ABOUT THIS EXERCISE
Reproduce every line of the material below, but drop the pictures.

RECORDS TO USE
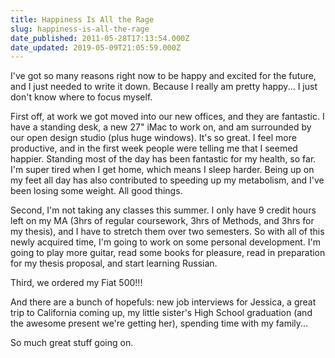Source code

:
 ```yaml
---
title: Happiness Is All the Rage
slug: happiness-is-all-the-rage
date_published: 2011-05-28T17:13:54.000Z
date_updated: 2019-05-09T21:05:59.000Z
---
```


I've got so many reasons right now to be happy and excited for the future, and I just needed to write it down. Because I really am pretty happy... I just don't know where to focus myself.

First off, at work we got moved into our new offices, and they are fantastic. I have a standing desk, a new 27" iMac to work on, and am surrounded by our open design studio (plus huge windows). It's so great. I feel more productive, and in the first week people were telling me that I seemed happier. Standing most of the day has been fantastic for my health, so far. I'm super tired when I get home, which means I sleep harder. Being up on my feet all day has also contributed to speeding up my metabolism, and I've been losing some weight. All good things.

Second, I'm not taking any classes this summer. I only have 9 credit hours left on my MA (3hrs of regular coursework, 3hrs of Methods, and 3hrs for my thesis), and I have to stretch them over two semesters. So with all of this newly acquired time, I'm going to work on some personal development. I'm going to play more guitar, read some books for pleasure, read in preparation for my thesis proposal, and start learning Russian.

Third, we ordered my Fiat 500!!!

And there are a bunch of hopefuls: new job interviews for Jessica, a great trip to California coming up, my little sister's High School graduation (and the awesome present we're getting her), spending time with my family...

So much great stuff going on.
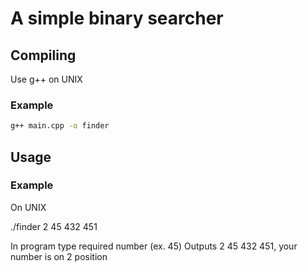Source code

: # A simple binary searcher

## Compiling
Use g++ on UNIX
### Example
```bash
g++ main.cpp -o finder
```
## Usage
### Example
On UNIX

./finder 2 45 432 451

In program type required number (ex. 45)
Outputs 2 45 432 451, your number is on 2 position
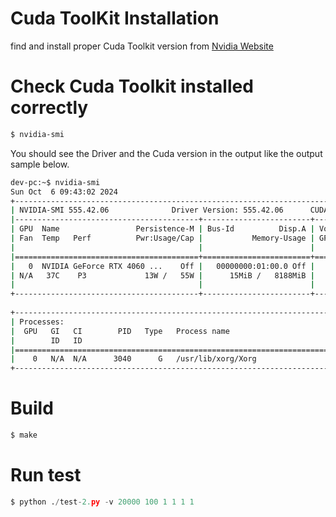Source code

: # Cuda ToolKit Installation
find and install proper Cuda Toolkit version from [Nvidia Website](https://developer.nvidia.com/cuda-downloads?target_os=Linux&target_arch=x86_64&Distribution=Ubuntu&target_version=24.04&target_type=runfile_local)

# Check Cuda Toolkit installed correctly
```bash
$ nvidia-smi
```
You should see the Driver and the Cuda version in the output like the output sample below.

```bash
dev-pc:~$ nvidia-smi
Sun Oct  6 09:43:02 2024       
+-----------------------------------------------------------------------------------------+
| NVIDIA-SMI 555.42.06              Driver Version: 555.42.06      CUDA Version: 12.5     |
|-----------------------------------------+------------------------+----------------------+
| GPU  Name                 Persistence-M | Bus-Id          Disp.A | Volatile Uncorr. ECC |
| Fan  Temp   Perf          Pwr:Usage/Cap |           Memory-Usage | GPU-Util  Compute M. |
|                                         |                        |               MIG M. |
|=========================================+========================+======================|
|   0  NVIDIA GeForce RTX 4060 ...    Off |   00000000:01:00.0 Off |                  N/A |
| N/A   37C    P3             13W /   55W |      15MiB /   8188MiB |      0%      Default |
|                                         |                        |                  N/A |
+-----------------------------------------+------------------------+----------------------+
                                                                                         
+-----------------------------------------------------------------------------------------+
| Processes:                                                                              |
|  GPU   GI   CI        PID   Type   Process name                              GPU Memory |
|        ID   ID                                                               Usage      |
|=========================================================================================|
|    0   N/A  N/A      3040      G   /usr/lib/xorg/Xorg                              4MiB |
+-----------------------------------------------------------------------------------------+
```

# Build
```bash
$ make
```

# Run test
```py
$ python ./test-2.py -v 20000 100 1 1 1 1
```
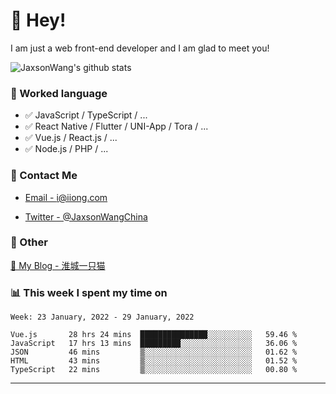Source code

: # 👋 Hey!

I am just a web front-end developer and I am glad to meet you!

![JaxsonWang's github stats](https://github-readme-stats.vercel.app/api?username=JaxsonWang&&show_icons=true&&title_color=1abc9c&&icon_color=1abc9c)


### 📝 Worked language

- ✅ JavaScript / TypeScript / ...
- ✅ React Native / Flutter / UNI-App / Tora / ...
- ✅ Vue.js / React.js / ...
- ✅ Node.js / PHP / ...

### 📮 Contact Me

- [Email - i@iiong.com](mailto:i@iiong.com)

- [Twitter - @JaxsonWangChina](https://twitter.com/JaxsonWangChina)

### 🤪 Other

[📌 My Blog - 淮城一只猫](https://iiong.com)

### 📊 This week I spent my time on

<!--START_SECTION:waka-->
```text
Week: 23 January, 2022 - 29 January, 2022

Vue.js       28 hrs 24 mins  ███████████████░░░░░░░░░░   59.46 % 
JavaScript   17 hrs 13 mins  █████████░░░░░░░░░░░░░░░░   36.06 % 
JSON         46 mins         ▒░░░░░░░░░░░░░░░░░░░░░░░░   01.62 % 
HTML         43 mins         ▒░░░░░░░░░░░░░░░░░░░░░░░░   01.52 % 
TypeScript   22 mins         ▒░░░░░░░░░░░░░░░░░░░░░░░░   00.80 % 
```
<!--END_SECTION:waka-->

---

RESPONSE
Source code

:
 ```yaml
---
title: Happiness Is All the Rage
slug: happiness-is-all-the-rage
date_published: 2011-05-28T17:13:54.000Z
date_updated: 2019-05-09T21:05:59.000Z
---
```


I've got so many reasons right now to be happy and excited for the future, and I just needed to write it down. Because I really am pretty happy... I just don't know where to focus myself.

First off, at work we got moved into our new offices, and they are fantastic. I have a standing desk, a new 27" iMac to work on, and am surrounded by our open design studio (plus huge windows). It's so great. I feel more productive, and in the first week people were telling me that I seemed happier. Standing most of the day has been fantastic for my health, so far. I'm super tired when I get home, which means I sleep harder. Being up on my feet all day has also contributed to speeding up my metabolism, and I've been losing some weight. All good things.

Second, I'm not taking any classes this summer. I only have 9 credit hours left on my MA (3hrs of regular coursework, 3hrs of Methods, and 3hrs for my thesis), and I have to stretch them over two semesters. So with all of this newly acquired time, I'm going to work on some personal development. I'm going to play more guitar, read some books for pleasure, read in preparation for my thesis proposal, and start learning Russian.

Third, we ordered my Fiat 500!!!

And there are a bunch of hopefuls: new job interviews for Jessica, a great trip to California coming up, my little sister's High School graduation (and the awesome present we're getting her), spending time with my family...

So much great stuff going on.
Source code

: # A simple binary searcher

## Compiling
Use g++ on UNIX
### Example
```bash
g++ main.cpp -o finder
```
## Usage
### Example
On UNIX

./finder 2 45 432 451

In program type required number (ex. 45)
Outputs 2 45 432 451, your number is on 2 position
Source code

: # Cuda ToolKit Installation
find and install proper Cuda Toolkit version from [Nvidia Website](https://developer.nvidia.com/cuda-downloads?target_os=Linux&target_arch=x86_64&Distribution=Ubuntu&target_version=24.04&target_type=runfile_local)

# Check Cuda Toolkit installed correctly
```bash
$ nvidia-smi
```
You should see the Driver and the Cuda version in the output like the output sample below.

```bash
dev-pc:~$ nvidia-smi
Sun Oct  6 09:43:02 2024       
+-----------------------------------------------------------------------------------------+
| NVIDIA-SMI 555.42.06              Driver Version: 555.42.06      CUDA Version: 12.5     |
|-----------------------------------------+------------------------+----------------------+
| GPU  Name                 Persistence-M | Bus-Id          Disp.A | Volatile Uncorr. ECC |
| Fan  Temp   Perf          Pwr:Usage/Cap |           Memory-Usage | GPU-Util  Compute M. |
|                                         |                        |               MIG M. |
|=========================================+========================+======================|
|   0  NVIDIA GeForce RTX 4060 ...    Off |   00000000:01:00.0 Off |                  N/A |
| N/A   37C    P3             13W /   55W |      15MiB /   8188MiB |      0%      Default |
|                                         |                        |                  N/A |
+-----------------------------------------+------------------------+----------------------+
                                                                                         
+-----------------------------------------------------------------------------------------+
| Processes:                                                                              |
|  GPU   GI   CI        PID   Type   Process name                              GPU Memory |
|        ID   ID                                                               Usage      |
|=========================================================================================|
|    0   N/A  N/A      3040      G   /usr/lib/xorg/Xorg                              4MiB |
+-----------------------------------------------------------------------------------------+
```

# Build
```bash
$ make
```

# Run test
```py
$ python ./test-2.py -v 20000 100 1 1 1 1
```
Source code

: # 👋 Hey!

I am just a web front-end developer and I am glad to meet you!

![JaxsonWang's github stats](https://github-readme-stats.vercel.app/api?username=JaxsonWang&&show_icons=true&&title_color=1abc9c&&icon_color=1abc9c)


### 📝 Worked language

- ✅ JavaScript / TypeScript / ...
- ✅ React Native / Flutter / UNI-App / Tora / ...
- ✅ Vue.js / React.js / ...
- ✅ Node.js / PHP / ...

### 📮 Contact Me

- [Email - i@iiong.com](mailto:i@iiong.com)

- [Twitter - @JaxsonWangChina](https://twitter.com/JaxsonWangChina)

### 🤪 Other

[📌 My Blog - 淮城一只猫](https://iiong.com)

### 📊 This week I spent my time on

<!--START_SECTION:waka-->
```text
Week: 23 January, 2022 - 29 January, 2022

Vue.js       28 hrs 24 mins  ███████████████░░░░░░░░░░   59.46 % 
JavaScript   17 hrs 13 mins  █████████░░░░░░░░░░░░░░░░   36.06 % 
JSON         46 mins         ▒░░░░░░░░░░░░░░░░░░░░░░░░   01.62 % 
HTML         43 mins         ▒░░░░░░░░░░░░░░░░░░░░░░░░   01.52 % 
TypeScript   22 mins         ▒░░░░░░░░░░░░░░░░░░░░░░░░   00.80 % 
```
<!--END_SECTION:waka-->

---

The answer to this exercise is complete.